Bij besluit van 31 oktober 2017 heeft het college aan appellant een voorschot toegekend van € 120,-. Bij besluit van 21 november 2017 heeft het college nogmaals een voorschot toegekend van € 350,-.
1.4.
Het college heeft vervolgens een onderzoek ingesteld naar de woon- en leefsituatie van appellant. Aanleiding daartoe was dat op het opgegeven adres acht personen staan ingeschreven in het BRP , terwijl de woning slechts een vier kamerwoning is met een oppervlakte van 92 m2. Bovendien heeft appellant te kennen gegeven niet altijd op het opgegeven adres te slapen. In het kader van het onderzoek heeft het college appellant op
28 november 2017 uitgenodigd voor een gesprek op 29 november 2017 op kantoor. Appellant is hierbij verzocht een opgave van zijn verblijfadressen mee te brengen. Appellant is niet op het gesprek verschenen en heeft de gevraagde opgave van verblijfadressen niet overgelegd. Bij brief van 29 november 2017 heeft het college appellant uitgenodigd voor een gesprek op
1 december 2017 en weer verzocht een opgave van verblijfadressen mee te brengen. Appellant is ook op dit gesprek niet verschenen en heeft de opgave van verblijfadressen niet overgelegd. De bevindingen van het onderzoek zijn neergelegd in een rapport van 1 december 2017.
1.5.
Bij besluit van 4 december 2017 (besluit 1) heeft het college de aanvraag om bijstand afgewezen op de grond dat appellant geen medewerking heeft verleend aan de oproepen om op gesprek te verschijnen. Hierdoor is niet vast te stellen of hij in bijstandbehoevende omstandigheden verkeert.
1.6.
Bij besluit van 6 december 2017 (besluit 2) heeft het college de aan appellant verstrekte voorschotten teruggevorderd.
1.7.
Bij besluit van 4 april 2018 (bestreden besluit) heeft het college de bezwaren tegen besluit 1 en besluit 2 ongegrond verklaard.

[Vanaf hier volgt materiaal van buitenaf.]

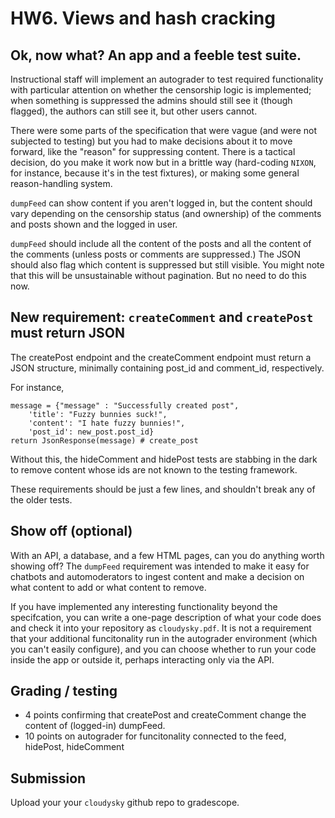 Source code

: # HW6.   Views and hash cracking

## Ok, now what?  An app and a feeble test suite.

Instructional staff will implement an autograder to test required functionality with particular attention on whether the censorship logic is implemented; when something is suppressed the admins should still see it (though flagged), the authors can still see it, but other users cannot.  

There were some parts of the specification that were vague (and were not subjected to testing) but you had to make decisions about it to move forward, like the "reason" for suppressing content.  There is a tactical decision, do you make it work now but in a brittle way (hard-coding `NIXON`, for instance, because it's in the test fixtures), or making some general reason-handling system.

`dumpFeed` can show content if you aren't logged in, but the content should vary depending on the censorship status (and ownership) of the comments and posts shown and the logged in user.  

`dumpFeed` should include all the content of the posts and all the content of the comments (unless posts or comments are suppressed.)  The JSON should also flag which content is suppressed but still visible.  You might note that this will be unsustainable without pagination.  But no need to do this now.


## New requirement:  `createComment` and `createPost` must return JSON

The createPost endpoint and the createComment endpoint must return a JSON structure, minimally containing post_id and comment_id, respectively.

For instance, 

    message = {"message" : "Successfully created post",
        'title': "Fuzzy bunnies suck!",
        'content': "I hate fuzzy bunnies!",
        'post_id': new_post.post_id}
    return JsonResponse(message) # create_post


Without this, the hideComment and hidePost tests are stabbing in the dark to remove content whose ids are not known to the testing framework.

These requirements should be just a few lines, and shouldn't break any of the older tests.

## Show off (optional)
With an API, a database, and a few HTML pages, can you do anything worth showing off?  The `dumpFeed` requirement was intended to make it easy for chatbots and automoderators to ingest content and make a decision on what content to add or what content to remove.  

If you have implemented any interesting functionality beyond the specifcation, you can write a one-page description of what your code does and check it into your repository as `cloudysky.pdf`.    It is not a requirement that your additional funcitonality run in the autograder environment (which you can't easily configure), and you can choose whether to run your code inside the app or outside it, perhaps interacting only via the API.

## Grading / testing  

- 4 points confirming that createPost and createComment change the content of (logged-in) dumpFeed.
- 10 points on autograder for funcitonality connected to the feed, hidePost, hideComment

## Submission

Upload your your `cloudysky` github repo to gradescope.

2. Bij de aangevallen uitspraak heeft de rechtbank het beroep tegen het bestreden besluit ongegrond verklaard.
3. In hoger beroep heeft appellant zich op hierna te bespreken gronden tegen de aangevallen uitspraak gekeerd.
4. De Raad komt tot de volgende beoordeling.
4.1.
De te beoordelen periode loopt van 5 juli 2017, de beoogde ingangsdatum van bijstand, tot en met 4 december 2017, de datum van het besluit waarbij het college de aanvraag heeft afgewezen.
4.2.
Het gaat in dit geding om een besluit tot afwijzing van een aanvraag om bijstand. Een aanvrager moet in het algemeen de feiten en omstandigheden aannemelijk maken die nopen tot inwilliging van die aanvraag. In dat kader moet de aanvrager de nodige duidelijkheid verschaffen en volledige opening van zaken geven. Vervolgens is het aan het bijstandverlenend orgaan om in het kader van de onderzoeksplicht deze inlichtingen op juistheid en volledigheid te controleren. Indien de betrokkene niet aan de wettelijke inlichtingen- of medewerkingsverplichting voldoet, is dit een grond voor weigering van de bijstand indien als gevolg daarvan het recht op bijstand niet kan worden vastgesteld.
4.3.
Niet in geschil is dat appellant niet op de gesprekken van 29 november 2017 en
1 december 2017 is verschenen en niet de gevraagde opgave van verblijfadressen heeft overgelegd. Ook is niet in geschil dat de gevraagde gegevens van belang zijn voor het vaststellen van het recht op bijstand. Appellant heeft zich op het standpunt gesteld dat hij de uitnodigingen voor de gesprekken niet heeft ontvangen. Daarbij heeft appellant gewezen op het feit dat hij bij de aanvraag om bijstand heeft vermeld dat hij op het opgegeven adres staat ingeschreven, maar niet op dit adres woont.
4.4.
Deze beroepsgrond slaagt niet. Niet in geschil is dat een handhavingsspecialist van de gemeente de uitnodigingen op het door appellant opgegeven adres persoonlijk heeft bezorgd, op welk adres appellant ten tijde van de bezorging ook stond ingeschreven. Appellant heeft het college niet bericht dat hij niet langer op dit adres verbleef en ook niet dat hij niet (meer) per post op dit adres bereikbaar was. Voor zover appellant op een ander adres zou verblijven, had hij dit tijdig aan het college bekend moeten maken. Met de rechtbank wordt geoordeeld dat, zolang appellant geen adreswijziging heeft doorgegeven aan het college, het tot zijn verantwoordelijkheid behoort zorg te dragen voor de ontvangst van zijn post. Appellant heeft dit nagelaten.
4.5.
Anders dan appellant heeft betoogd, bestond voor het college geen verplichting appellant na zijn aanvraag door te verwijzen naar het Daklozenloket. Appellant heeft, zo blijkt uit het aanvraagformulier, een reguliere aanvraag om bijstand ingediend. Een betrokkene die aanspraak op bijstand wenst te maken, is zelf verantwoordelijk voor de inhoud van de daartoe strekkende aanvraag. Bovendien beschikte appellant ten tijde van de aanvraag over een vast, zij het tijdelijk, adres waar hij ook stond ingeschreven in de BRP. Met de rechtbank wordt geoordeeld dat er geen aanknopingspunten waren om appellant door te verwijzen naar het Daklozenloket.
4.6.
Tegen de terugvordering van de verstrekte voorschotten heeft appellant geen zelfstandige gronden aangevoerd.
4.7.
Uit 4.1 tot en met 4.6 volgt dat het hoger beroep niet slaagt. De aangevallen uitspraak wordt daarom bevestigd.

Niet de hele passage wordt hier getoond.